# Excerpted data
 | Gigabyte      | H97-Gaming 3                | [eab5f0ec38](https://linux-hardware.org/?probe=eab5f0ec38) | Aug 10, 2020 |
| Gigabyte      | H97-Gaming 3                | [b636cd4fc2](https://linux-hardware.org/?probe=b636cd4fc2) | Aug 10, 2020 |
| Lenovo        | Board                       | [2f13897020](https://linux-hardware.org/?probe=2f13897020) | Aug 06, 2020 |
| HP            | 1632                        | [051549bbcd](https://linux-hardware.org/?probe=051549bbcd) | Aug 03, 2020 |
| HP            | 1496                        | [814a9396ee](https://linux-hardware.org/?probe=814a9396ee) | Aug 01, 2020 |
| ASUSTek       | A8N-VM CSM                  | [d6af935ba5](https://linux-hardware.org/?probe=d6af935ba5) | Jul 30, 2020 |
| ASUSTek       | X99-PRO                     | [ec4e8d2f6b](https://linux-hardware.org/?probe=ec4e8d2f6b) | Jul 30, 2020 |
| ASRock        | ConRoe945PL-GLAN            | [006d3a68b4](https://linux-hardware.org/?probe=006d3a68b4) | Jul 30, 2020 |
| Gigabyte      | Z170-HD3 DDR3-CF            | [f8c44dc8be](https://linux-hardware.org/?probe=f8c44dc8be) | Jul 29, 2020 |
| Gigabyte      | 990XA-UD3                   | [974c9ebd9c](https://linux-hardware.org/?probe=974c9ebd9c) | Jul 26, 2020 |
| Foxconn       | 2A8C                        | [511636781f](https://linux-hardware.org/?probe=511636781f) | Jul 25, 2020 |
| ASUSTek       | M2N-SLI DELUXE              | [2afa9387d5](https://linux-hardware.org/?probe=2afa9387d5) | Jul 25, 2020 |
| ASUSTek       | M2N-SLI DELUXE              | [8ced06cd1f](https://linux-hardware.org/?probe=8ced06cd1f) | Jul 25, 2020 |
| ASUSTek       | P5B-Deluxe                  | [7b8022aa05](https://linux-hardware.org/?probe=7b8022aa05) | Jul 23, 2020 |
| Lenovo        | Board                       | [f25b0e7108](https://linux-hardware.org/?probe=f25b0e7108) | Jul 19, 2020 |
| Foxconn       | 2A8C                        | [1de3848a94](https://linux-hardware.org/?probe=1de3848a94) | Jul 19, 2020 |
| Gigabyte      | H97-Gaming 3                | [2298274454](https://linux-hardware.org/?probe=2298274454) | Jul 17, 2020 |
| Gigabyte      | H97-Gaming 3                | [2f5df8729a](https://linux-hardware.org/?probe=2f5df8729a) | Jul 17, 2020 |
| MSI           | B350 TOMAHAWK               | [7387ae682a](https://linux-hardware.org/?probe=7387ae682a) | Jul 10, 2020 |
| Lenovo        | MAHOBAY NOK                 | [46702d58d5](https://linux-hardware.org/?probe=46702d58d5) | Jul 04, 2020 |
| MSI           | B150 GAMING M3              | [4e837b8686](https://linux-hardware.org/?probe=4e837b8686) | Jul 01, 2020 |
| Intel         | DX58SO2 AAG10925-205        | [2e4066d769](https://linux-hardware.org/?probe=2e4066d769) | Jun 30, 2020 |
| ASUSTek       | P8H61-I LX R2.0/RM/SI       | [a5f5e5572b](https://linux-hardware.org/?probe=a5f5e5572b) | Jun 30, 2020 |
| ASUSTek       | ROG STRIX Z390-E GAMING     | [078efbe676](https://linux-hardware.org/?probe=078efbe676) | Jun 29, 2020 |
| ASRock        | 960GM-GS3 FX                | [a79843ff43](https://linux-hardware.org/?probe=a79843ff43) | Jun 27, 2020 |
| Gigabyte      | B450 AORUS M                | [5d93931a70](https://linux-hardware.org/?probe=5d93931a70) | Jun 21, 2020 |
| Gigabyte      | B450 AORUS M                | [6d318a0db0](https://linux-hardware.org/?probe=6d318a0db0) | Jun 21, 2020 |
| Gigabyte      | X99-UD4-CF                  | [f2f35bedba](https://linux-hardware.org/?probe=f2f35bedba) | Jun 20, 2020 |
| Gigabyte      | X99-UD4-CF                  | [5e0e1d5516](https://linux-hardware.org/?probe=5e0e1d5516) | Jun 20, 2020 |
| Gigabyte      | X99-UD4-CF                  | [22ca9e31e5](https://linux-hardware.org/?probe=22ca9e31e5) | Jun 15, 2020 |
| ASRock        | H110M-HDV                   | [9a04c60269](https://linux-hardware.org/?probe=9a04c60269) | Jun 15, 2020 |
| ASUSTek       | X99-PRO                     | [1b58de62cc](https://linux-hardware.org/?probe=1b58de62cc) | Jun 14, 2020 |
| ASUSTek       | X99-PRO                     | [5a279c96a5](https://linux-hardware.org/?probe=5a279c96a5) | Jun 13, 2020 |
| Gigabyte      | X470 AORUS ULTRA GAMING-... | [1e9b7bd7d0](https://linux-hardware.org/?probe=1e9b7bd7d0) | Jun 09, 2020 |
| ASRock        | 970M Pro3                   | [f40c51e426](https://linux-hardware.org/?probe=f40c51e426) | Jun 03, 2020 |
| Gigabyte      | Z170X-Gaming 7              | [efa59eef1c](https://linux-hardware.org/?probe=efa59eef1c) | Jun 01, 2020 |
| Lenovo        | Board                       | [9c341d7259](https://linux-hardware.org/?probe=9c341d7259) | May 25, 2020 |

# Try it
Your answer should be a single number: how many lines in the data above include "Lenovo"?

# Response for this exercise
4